### ACTION ITEM
Please repeat the lines below, exactly and only, from the one that holds "-LsSf https://astral.sh/uv/install.sh |" through the one that holds "# Ollama instructions".

***** MATERIAL FOR THIS TASK *****

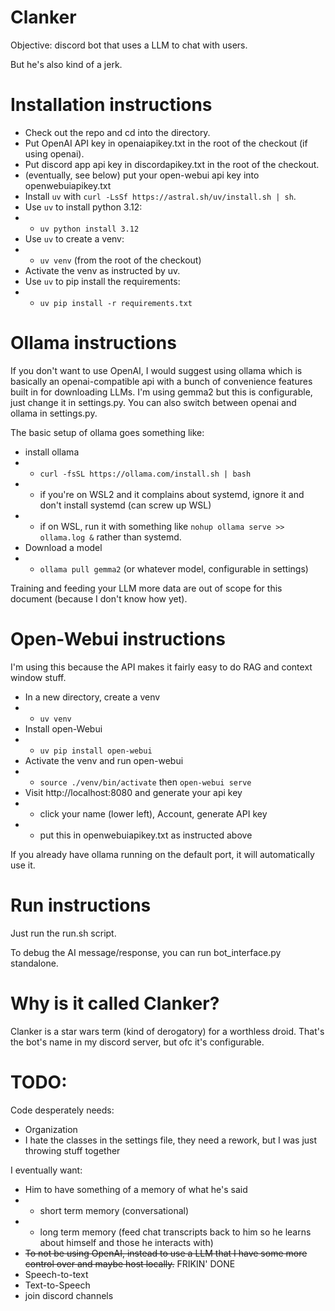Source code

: # Clanker

Objective: discord bot that uses a LLM to chat with users.

But he's also kind of a jerk.

# Installation instructions
 * Check out the repo and cd into the directory.
 * Put OpenAI API key in openaiapikey.txt in the root of the checkout (if using openai).
 * Put discord app api key in discordapikey.txt in the root of the checkout.
 * (eventually, see below) put your open-webui api key into openwebuiapikey.txt
 * Install `uv` with `curl -LsSf https://astral.sh/uv/install.sh | sh`.
 * Use `uv` to install python 3.12:
 * * `uv python install 3.12`
 * Use `uv` to create a venv:
 * * `uv venv` (from the root of the checkout)
 * Activate the venv as instructed by uv.
 * Use `uv` to pip install the requirements:
 * * `uv pip install -r requirements.txt`

# Ollama instructions
If you don't want to use OpenAI, I would suggest using ollama which is basically an openai-compatible api with a bunch of convenience features built in for downloading LLMs.  I'm using gemma2 but this is configurable, just change it in settings.py.  You can also switch between openai and ollama in settings.py.

The basic setup of ollama goes something like:
 * install ollama
 * * `curl -fsSL https://ollama.com/install.sh | bash`
 * * if you're on WSL2 and it complains about systemd, ignore it and don't install systemd (can screw up WSL)
 * * if on WSL, run it with something like `nohup ollama serve >> ollama.log &` rather than systemd.
 * Download a model
 * * `ollama pull gemma2`  (or whatever model, configurable in settings)

Training and feeding your LLM more data are out of scope for this document (because I don't know how yet).  

# Open-Webui instructions
I'm using this because the API makes it fairly easy to do RAG and context window stuff.

 * In a new directory, create a venv
 * * `uv venv`
 * Install open-Webui
 * * `uv pip install open-webui`
 * Activate the venv and run open-webui
 * * `source ./venv/bin/activate` then `open-webui serve`
 * Visit http://localhost:8080 and generate your api key
 * * click your name (lower left), Account, generate API key
 * * put this in openwebuiapikey.txt as instructed above

 If you already have ollama running on the default port, it will automatically use it.


# Run instructions
Just run the run.sh script.

To debug the AI message/response, you can run bot_interface.py standalone.

# Why is it called Clanker?
Clanker is a star wars term (kind of derogatory) for a worthless droid.
That's the bot's name in my discord server, but ofc it's configurable.

# TODO:
Code desperately needs:
 * Organization
 * I hate the classes in the settings file, they need a rework, but I was just throwing stuff together

I eventually want:
 * Him to have something of a memory of what he's said
 * * short term memory (conversational)
 * * long term memory (feed chat transcripts back to him so he learns about himself and those he interacts with)
 * ~~To not be using OpenAI, instead to use a LLM that I have some more control over and maybe host locally.~~ FRIKIN' DONE
 * Speech-to-text
 * Text-to-Speech
 * join discord channels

*****

### FINISHED TASK
 * Install `uv` with `curl -LsSf https://astral.sh/uv/install.sh | sh`.
 * Use `uv` to install python 3.12:
 * * `uv python install 3.12`
 * Use `uv` to create a venv:
 * * `uv venv` (from the root of the checkout)
 * Activate the venv as instructed by uv.
 * Use `uv` to pip install the requirements:
 * * `uv pip install -r requirements.txt`

# Ollama instructions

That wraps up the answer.